User Profiling in Social Media

Overview
This project was completed as part of TCSS555 at the University of Washington, Tacoma, in collaboration with Sammy Franklin and Lang Wang. The goal was to build a system that infers user characteristics — age range, gender, and the Big Five personality traits (OCEAN) — from Facebook data provided by the myPersonality dataset. Each team member owned a different data modality: I handled Facebook Likes (relation data), Sammy handled status text, and Lang handled profile pictures.
My Contribution: Inference from Liked Links
My responsibility was to develop the full pipeline for predicting age range and gender from users’ Facebook liked links (relation data).
Data Processing
The raw relation data mapped user IDs to liked page links. I restructured this into a user-centric format using Pandas: iterating through the relation data to consolidate each user’s likes into a single row, then merging with the profile data via an inner join. For age inference, I applied a piecewise bucketing function to convert raw ages into four groups (under 25, 25–34, 35–49, 50+), encoded as integer labels for compatibility with sklearn models.
Model Training
The consolidated like-link strings were fed into a CountVectorizer, producing a sparse binary matrix (users × unique like IDs) used as the feature matrix X_train. I experimented with several classifiers:
- Naive Bayes (initial baseline)
- Logistic Regression
- XGBoost
- Random Forest
- Support Vector Machines (gender only)
Ultimately, an ensemble using majority voting across Naive Bayes, Logistic Regression, and XGBoost yielded the best results. Both the vectorizer and trained models were serialized with Pickle for use at inference time.
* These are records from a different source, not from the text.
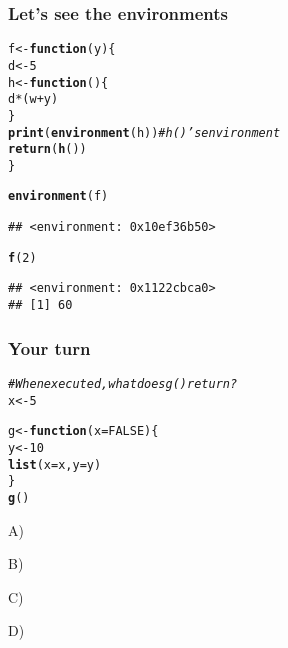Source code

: \documentclass[12pt]{beamer}\usepackage[]{graphicx}\usepackage[]{color}
\makeatletter
\newcommand{\hlnum}[1]{\textcolor[rgb]{0.686,0.059,0.569}{#1}}%
\newcommand{\hlcom}[1]{\textcolor[rgb]{0.678,0.584,0.686}{\textit{#1}}}%
\newcommand{\hlopt}[1]{\textcolor[rgb]{0,0,0}{#1}}%
\newcommand{\hlstd}[1]{\textcolor[rgb]{0.345,0.345,0.345}{#1}}%
\newcommand{\hlkwa}[1]{\textcolor[rgb]{0.161,0.373,0.58}{\textbf{#1}}}%
\newcommand{\hlkwb}[1]{\textcolor[rgb]{0.69,0.353,0.396}{#1}}%
\newcommand{\hlkwc}[1]{\textcolor[rgb]{0.333,0.667,0.333}{#1}}%
\newcommand{\hlkwd}[1]{\textcolor[rgb]{0.737,0.353,0.396}{\textbf{#1}}}%
\newenvironment{kframe}{%
 \def\at@end@of@kframe{}%
 \ifinner\ifhmode%
  \def\at@end@of@kframe{\end{minipage}}%
  \begin{minipage}{\columnwidth}%
 \fi\fi%
 \def\FrameCommand##1{\hskip\@totalleftmargin \hskip-\fboxsep
 \colorbox{shadecolor}{##1}\hskip-\fboxsep
     \hskip-\linewidth \hskip-\@totalleftmargin \hskip\columnwidth}%
 \MakeFramed {\advance\hsize-\width
   \@totalleftmargin\z@ \linewidth\hsize
   \@setminipage}}%
 {\par\unskip\endMakeFramed%
 \at@end@of@kframe}
\newenvironment{knitrout}{}{} %
\makeatother
\begin{document}
\begin{frame}[fragile]
\frametitle{Let's see the environments}

\begin{knitrout}\footnotesize
{}\color{fgcolor}\begin{kframe}
\begin{alltt}
\hlstd{f} \hlkwb{<-} \hlkwa{function}\hlstd{(}\hlkwc{y}\hlstd{) \{}
  \hlstd{d} \hlkwb{<-} \hlnum{5}
  \hlstd{h} \hlkwb{<-} \hlkwa{function}\hlstd{() \{}
    \hlstd{d} \hlopt{*} \hlstd{(w} \hlopt{+} \hlstd{y)}
  \hlstd{\}}
  \hlkwd{print}\hlstd{(}\hlkwd{environment}\hlstd{(h))}   \hlcom{# h()'s environment}
  \hlkwd{return}\hlstd{(}\hlkwd{h}\hlstd{())}
\hlstd{\}}

\hlkwd{environment}\hlstd{(f)}
\end{alltt}
\begin{verbatim}
## <environment: 0x10ef36b50>
\end{verbatim}
\begin{alltt}
\hlkwd{f}\hlstd{(}\hlnum{2}\hlstd{)}
\end{alltt}
\begin{verbatim}
## <environment: 0x1122cbca0>
## [1] 60
\end{verbatim}
\end{kframe}
\end{knitrout}

\end{frame}


\begin{frame}[fragile]
\frametitle{Your turn}

\begin{knitrout}\footnotesize
{}\color{fgcolor}\begin{kframe}
\begin{alltt}
\hlcom{# When executed, what does g() return?}
\hlstd{x} \hlkwb{<-} \hlnum{5}

\hlstd{g} \hlkwb{<-} \hlkwa{function}\hlstd{(}\hlkwc{x} \hlstd{=} \hlnum{FALSE}\hlstd{) \{}
    \hlstd{y} \hlkwb{<-} \hlnum{10}
    \hlkwd{list}\hlstd{(}\hlkwc{x} \hlstd{= x,} \hlkwc{y} \hlstd{= y)}
\hlstd{\}}
\hlkwd{g}\hlstd{()}
\end{alltt}
\end{kframe}
\end{knitrout}
\bi
  \item[A)] 
  \item[B)] 
  \item[C)] 
  \item[D)] 
\ei

\end{frame}
\end{document}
Prediction & Ensemble Voting
At prediction time, each model in the ensemble produced an independent prediction, stored in a DataFrame. The mode across models was taken as the final prediction — a simple but effective voting strategy. Age predictions were converted back to their string group labels before submission.
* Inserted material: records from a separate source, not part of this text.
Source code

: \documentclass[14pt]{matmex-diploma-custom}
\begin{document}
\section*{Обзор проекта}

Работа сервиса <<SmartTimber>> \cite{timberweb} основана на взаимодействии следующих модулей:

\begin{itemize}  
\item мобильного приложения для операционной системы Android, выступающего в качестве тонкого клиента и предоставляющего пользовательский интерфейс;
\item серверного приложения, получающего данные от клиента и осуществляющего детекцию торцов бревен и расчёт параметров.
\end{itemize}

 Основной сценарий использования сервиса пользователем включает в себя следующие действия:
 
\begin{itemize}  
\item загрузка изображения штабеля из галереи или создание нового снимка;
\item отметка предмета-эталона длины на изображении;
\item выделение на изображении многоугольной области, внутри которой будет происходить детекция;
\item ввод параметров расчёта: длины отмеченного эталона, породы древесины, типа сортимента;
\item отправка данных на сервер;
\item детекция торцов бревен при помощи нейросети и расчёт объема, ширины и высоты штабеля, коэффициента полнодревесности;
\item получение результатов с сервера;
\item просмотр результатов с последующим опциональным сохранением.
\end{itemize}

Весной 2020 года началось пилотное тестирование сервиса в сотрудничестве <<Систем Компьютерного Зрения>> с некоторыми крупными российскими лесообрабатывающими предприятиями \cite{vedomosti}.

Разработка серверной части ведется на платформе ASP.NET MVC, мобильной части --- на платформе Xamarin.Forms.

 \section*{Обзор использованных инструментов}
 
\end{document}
Experiment: Removing Infrequent Likes
I ran an ablation experiment to test whether removing the least-frequently liked links improved accuracy. Removing up to 5 of the rarest links showed a modest improvement in gender accuracy locally, but hurt age range accuracy — and both metrics declined on the evaluation VM, suggesting the removal introduced noise rather than reducing it.
Results
| Test Type | Age Range Accuracy | Gender Accuracy |
|---|---|---|
| Training Data | 0.63 | 0.82 |
| Evaluation Data | 0.66 | 0.82 |
Gender, as a binary classification task, was the stronger result at 0.82 on both training and evaluation data. Age range accuracy improved by 3% from training to evaluation, finishing at 0.66 across four categories.
Team Results Summary
| Modality | Model | Age Acc | Gender Acc | OCEAN Avg RMSE |
|---|---|---|---|---|
| Likes (Dean) | Ensemble (NB + LR + XGBoost) | 0.66 | 0.82 | — |
| Text (Sammy) | MLP-2 (tag-partitioned sums) | 0.562 | 0.731 | 0.726 |
| Text (Sammy) | LSTM + LIWC | 0.508 | 0.675 | 0.716 |
| Images (Lang) | 2D CNN (Keras/TensorFlow) | — | 0.65 | — |
The like-based ensemble achieved the highest gender accuracy across all modalities, and every team member exceeded the baseline for at least one category.
Tech Stack
- Python, Pandas, scikit-learn, XGBoost
- PyTorch, NLTK, GloVe embeddings (text models)
- Keras / TensorFlow (CNN for images)
- Pickle for model serialization
- Ubuntu server for evaluation